(SUPPLIED MATERIAL begins)

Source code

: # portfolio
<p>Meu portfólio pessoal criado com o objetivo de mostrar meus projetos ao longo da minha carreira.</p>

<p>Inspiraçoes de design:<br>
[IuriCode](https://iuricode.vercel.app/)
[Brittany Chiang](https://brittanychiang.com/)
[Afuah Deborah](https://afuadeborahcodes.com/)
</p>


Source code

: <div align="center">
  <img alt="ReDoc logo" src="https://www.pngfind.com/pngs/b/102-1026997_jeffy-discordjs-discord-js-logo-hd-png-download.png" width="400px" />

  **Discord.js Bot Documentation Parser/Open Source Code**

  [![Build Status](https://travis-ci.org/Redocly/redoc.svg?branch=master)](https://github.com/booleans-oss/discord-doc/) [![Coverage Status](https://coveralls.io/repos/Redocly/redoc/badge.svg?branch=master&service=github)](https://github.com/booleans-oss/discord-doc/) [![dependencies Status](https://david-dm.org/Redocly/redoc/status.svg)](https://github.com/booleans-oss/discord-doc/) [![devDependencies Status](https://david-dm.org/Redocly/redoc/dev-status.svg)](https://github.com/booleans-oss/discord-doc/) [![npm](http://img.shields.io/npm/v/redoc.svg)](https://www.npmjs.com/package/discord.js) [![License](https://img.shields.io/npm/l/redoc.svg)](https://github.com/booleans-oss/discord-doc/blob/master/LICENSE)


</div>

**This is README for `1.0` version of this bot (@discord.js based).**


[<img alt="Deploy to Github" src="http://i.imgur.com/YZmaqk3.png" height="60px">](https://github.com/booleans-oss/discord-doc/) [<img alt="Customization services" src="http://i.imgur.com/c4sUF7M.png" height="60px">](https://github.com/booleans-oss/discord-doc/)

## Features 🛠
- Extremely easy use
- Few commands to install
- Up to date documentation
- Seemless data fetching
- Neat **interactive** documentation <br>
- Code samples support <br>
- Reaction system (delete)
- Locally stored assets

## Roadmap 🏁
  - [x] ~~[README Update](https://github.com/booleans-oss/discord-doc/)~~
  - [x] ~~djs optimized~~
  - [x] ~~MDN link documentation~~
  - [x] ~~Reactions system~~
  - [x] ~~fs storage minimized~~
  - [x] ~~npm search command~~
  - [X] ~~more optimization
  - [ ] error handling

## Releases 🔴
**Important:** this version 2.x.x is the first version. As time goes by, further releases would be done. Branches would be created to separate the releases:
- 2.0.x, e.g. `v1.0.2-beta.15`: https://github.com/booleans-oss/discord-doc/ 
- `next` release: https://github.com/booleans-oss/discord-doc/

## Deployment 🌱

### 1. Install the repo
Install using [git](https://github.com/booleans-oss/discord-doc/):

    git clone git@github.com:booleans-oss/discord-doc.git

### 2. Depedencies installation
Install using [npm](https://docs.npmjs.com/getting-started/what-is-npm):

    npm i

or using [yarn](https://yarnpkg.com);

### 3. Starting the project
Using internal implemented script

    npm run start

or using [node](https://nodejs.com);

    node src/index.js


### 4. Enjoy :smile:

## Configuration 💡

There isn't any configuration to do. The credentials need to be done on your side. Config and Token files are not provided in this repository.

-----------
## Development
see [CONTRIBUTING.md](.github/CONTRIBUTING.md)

(SUPPLIED MATERIAL ends)

EXERCISE DETAILS:
Only an exact transcription of all the entries will do.

ANSWER TO THIS PROBLEM:
Source code

: # portfolio
<p>Meu portfólio pessoal criado com o objetivo de mostrar meus projetos ao longo da minha carreira.</p>

<p>Inspiraçoes de design:<br>
[IuriCode](https://iuricode.vercel.app/)
[Brittany Chiang](https://brittanychiang.com/)
[Afuah Deborah](https://afuadeborahcodes.com/)
</p>


Source code

: <div align="center">
  <img alt="ReDoc logo" src="https://www.pngfind.com/pngs/b/102-1026997_jeffy-discordjs-discord-js-logo-hd-png-download.png" width="400px" />

  **Discord.js Bot Documentation Parser/Open Source Code**

  [![Build Status](https://travis-ci.org/Redocly/redoc.svg?branch=master)](https://github.com/booleans-oss/discord-doc/) [![Coverage Status](https://coveralls.io/repos/Redocly/redoc/badge.svg?branch=master&service=github)](https://github.com/booleans-oss/discord-doc/) [![dependencies Status](https://david-dm.org/Redocly/redoc/status.svg)](https://github.com/booleans-oss/discord-doc/) [![devDependencies Status](https://david-dm.org/Redocly/redoc/dev-status.svg)](https://github.com/booleans-oss/discord-doc/) [![npm](http://img.shields.io/npm/v/redoc.svg)](https://www.npmjs.com/package/discord.js) [![License](https://img.shields.io/npm/l/redoc.svg)](https://github.com/booleans-oss/discord-doc/blob/master/LICENSE)


</div>

**This is README for `1.0` version of this bot (@discord.js based).**


[<img alt="Deploy to Github" src="http://i.imgur.com/YZmaqk3.png" height="60px">](https://github.com/booleans-oss/discord-doc/) [<img alt="Customization services" src="http://i.imgur.com/c4sUF7M.png" height="60px">](https://github.com/booleans-oss/discord-doc/)

## Features 🛠
- Extremely easy use
- Few commands to install
- Up to date documentation
- Seemless data fetching
- Neat **interactive** documentation <br>
- Code samples support <br>
- Reaction system (delete)
- Locally stored assets

## Roadmap 🏁
  - [x] ~~[README Update](https://github.com/booleans-oss/discord-doc/)~~
  - [x] ~~djs optimized~~
  - [x] ~~MDN link documentation~~
  - [x] ~~Reactions system~~
  - [x] ~~fs storage minimized~~
  - [x] ~~npm search command~~
  - [X] ~~more optimization
  - [ ] error handling

## Releases 🔴
**Important:** this version 2.x.x is the first version. As time goes by, further releases would be done. Branches would be created to separate the releases:
- 2.0.x, e.g. `v1.0.2-beta.15`: https://github.com/booleans-oss/discord-doc/ 
- `next` release: https://github.com/booleans-oss/discord-doc/

## Deployment 🌱

### 1. Install the repo
Install using [git](https://github.com/booleans-oss/discord-doc/):

    git clone git@github.com:booleans-oss/discord-doc.git

### 2. Depedencies installation
Install using [npm](https://docs.npmjs.com/getting-started/what-is-npm):

    npm i

or using [yarn](https://yarnpkg.com);

### 3. Starting the project
Using internal implemented script

    npm run start

or using [node](https://nodejs.com);

    node src/index.js


### 4. Enjoy :smile:

## Configuration 💡

There isn't any configuration to do. The credentials need to be done on your side. Config and Token files are not provided in this repository.

-----------
## Development
see [CONTRIBUTING.md](.github/CONTRIBUTING.md)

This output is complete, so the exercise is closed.